Tsahal, arrête des journalistes de CNN en Cisjordanie
Vendredi, en Cisjordanie, un reportage de terrain s’est brusquement transformé en incident diplomatique et médiatique. Une équipe de CNN venue documenter les violences de colons dans le village palestinien de Tayasir affirme avoir été arrêtée pendant environ deux heures par des soldats israéliens. Au cours de l’intervention, un photojournaliste a été blessé, son matériel endommagé, tandis que les habitants palestiniens en cours d’interview ont eux aussi été retenus. L’épisode, déjà lourd par lui-même, prend une portée particulière dans un contexte où la Cisjordanie connaît une poussée de tensions, au moment même où l’attention internationale reste largement absorbée par les autres fronts régionaux.
Selon le récit de l’équipe présente sur place, les journalistes couvraient les suites d’une attaque menée par des colons après l’installation d’un nouvel avant-poste à Tayasir, présenté comme illégal même au regard du droit israélien. Alors qu’ils filmaient et interrogeaient des habitants, les soldats leur auraient ordonné d’interrompre leurs échanges, armes pointées vers le groupe. Le photographe Cyril Theophilos aurait ensuite été saisi par derrière, étranglé puis projeté au sol, ce qui a également endommagé son appareil. Au-delà de la violence physique, l’incident a aussi été marqué par des propos rapportés comme idéologiques : des soldats auraient affirmé que toute la Cisjordanie appartenait à Israël et au peuple juif, tout en évoquant un désir de vengeance après la mort récente d’un jeune colon, Yehuda Sherman. Face à ces accusations, l’armée israélienne a reconnu que le comportement des soldats décrits dans cette affaire n’était pas conforme à ce qui est attendu d’eux et a annoncé un examen approfondi.
Le reportage cherchait initialement à documenter une autre réalité : celle d’une violence de colons de plus en plus visible dans certaines zones rurales de Cisjordanie. À Tayasir, CNN a recueilli le témoignage de la famille d’Abdullah Daraghmeh, 75 ans, hospitalisé après une agression imputée à des colons alors qu’il dormait chez lui. Son visage tuméfié, ses os fracturés et la peur exprimée par ses proches donnent une idée du climat local. Un autre habitant blessé a raconté que, lorsque des soldats étaient intervenus, il avait été lui-même arrêté et frappé. Ce que montre l’affaire de Tayasir, ce n’est donc pas seulement un accrochage avec une équipe de presse, mais le brouillage croissant entre mission sécuritaire, protection de colons radicaux et intimidation des témoins. Quand une caméra devient, selon les mots d’un habitant, “la seule arme” pour prouver son innocence, c’est le rapport de force tout entier qui apparaît.

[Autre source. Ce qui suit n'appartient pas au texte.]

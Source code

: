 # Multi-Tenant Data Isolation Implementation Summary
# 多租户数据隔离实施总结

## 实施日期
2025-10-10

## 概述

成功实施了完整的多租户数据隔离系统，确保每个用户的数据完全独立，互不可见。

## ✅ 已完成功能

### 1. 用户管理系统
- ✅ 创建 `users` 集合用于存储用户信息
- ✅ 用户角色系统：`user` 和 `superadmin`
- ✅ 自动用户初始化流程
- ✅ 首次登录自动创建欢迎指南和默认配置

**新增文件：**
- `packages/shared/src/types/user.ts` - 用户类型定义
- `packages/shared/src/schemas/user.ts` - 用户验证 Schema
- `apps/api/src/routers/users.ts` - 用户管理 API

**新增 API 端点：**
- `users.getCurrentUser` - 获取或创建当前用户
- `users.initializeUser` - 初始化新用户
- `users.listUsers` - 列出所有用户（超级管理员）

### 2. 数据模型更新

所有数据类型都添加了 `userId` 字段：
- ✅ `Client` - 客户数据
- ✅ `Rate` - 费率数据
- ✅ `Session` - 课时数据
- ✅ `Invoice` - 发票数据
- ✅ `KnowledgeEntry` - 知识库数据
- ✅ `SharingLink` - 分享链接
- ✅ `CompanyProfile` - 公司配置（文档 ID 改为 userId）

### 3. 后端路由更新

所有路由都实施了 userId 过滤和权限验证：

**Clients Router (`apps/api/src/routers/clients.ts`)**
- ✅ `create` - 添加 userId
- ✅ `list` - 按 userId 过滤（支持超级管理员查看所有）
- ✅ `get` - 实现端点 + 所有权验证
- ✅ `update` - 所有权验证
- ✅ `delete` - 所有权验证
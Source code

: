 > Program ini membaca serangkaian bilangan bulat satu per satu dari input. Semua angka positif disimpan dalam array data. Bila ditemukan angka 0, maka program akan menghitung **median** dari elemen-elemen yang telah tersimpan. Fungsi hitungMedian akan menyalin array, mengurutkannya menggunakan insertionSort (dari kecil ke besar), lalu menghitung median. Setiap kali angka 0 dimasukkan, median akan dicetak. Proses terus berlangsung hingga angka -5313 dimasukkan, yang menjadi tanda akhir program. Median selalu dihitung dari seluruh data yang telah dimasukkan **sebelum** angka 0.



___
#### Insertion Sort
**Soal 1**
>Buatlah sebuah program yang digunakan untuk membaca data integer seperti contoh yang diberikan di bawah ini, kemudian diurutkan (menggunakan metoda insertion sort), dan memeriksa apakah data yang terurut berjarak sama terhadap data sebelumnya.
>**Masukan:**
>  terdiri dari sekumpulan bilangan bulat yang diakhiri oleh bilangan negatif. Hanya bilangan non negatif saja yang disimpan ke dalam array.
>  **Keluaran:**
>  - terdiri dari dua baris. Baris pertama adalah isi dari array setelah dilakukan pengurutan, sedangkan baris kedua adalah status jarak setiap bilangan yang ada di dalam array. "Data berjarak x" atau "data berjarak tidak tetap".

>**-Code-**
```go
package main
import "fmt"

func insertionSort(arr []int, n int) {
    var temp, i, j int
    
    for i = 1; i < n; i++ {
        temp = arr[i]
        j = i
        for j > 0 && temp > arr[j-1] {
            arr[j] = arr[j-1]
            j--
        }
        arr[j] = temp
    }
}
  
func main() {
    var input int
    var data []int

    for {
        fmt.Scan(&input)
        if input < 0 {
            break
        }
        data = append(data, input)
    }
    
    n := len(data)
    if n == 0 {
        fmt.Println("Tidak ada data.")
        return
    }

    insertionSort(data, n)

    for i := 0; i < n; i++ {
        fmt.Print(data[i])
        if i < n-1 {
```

L’incident survient alors que la pression monte dans l’ensemble de la Cisjordanie. Ces derniers jours, plusieurs attaques de colons ont été signalées dans différentes localités, avec des maisons et des véhicules incendiés, des habitants blessés et des accusations répétées de passivité des forces de sécurité. Les Nations unies décrivent une dynamique de violence et de déplacement forcé qui s’aggrave nettement : depuis le début de l’escalade régionale, plus de 150 attaques de colons causant des dégâts ou des victimes ont été recensées dans environ 90 communautés, et les déplacements liés à ces violences ont déjà presque atteint le niveau total observé sur toute l’année 2025. Dans ce paysage, l’affaire touchant CNN dépasse le cas d’une rédaction étrangère malmenée : elle met en lumière un territoire où la bataille pour le contrôle du récit devient presque aussi âpre que celle pour le contrôle du terrain.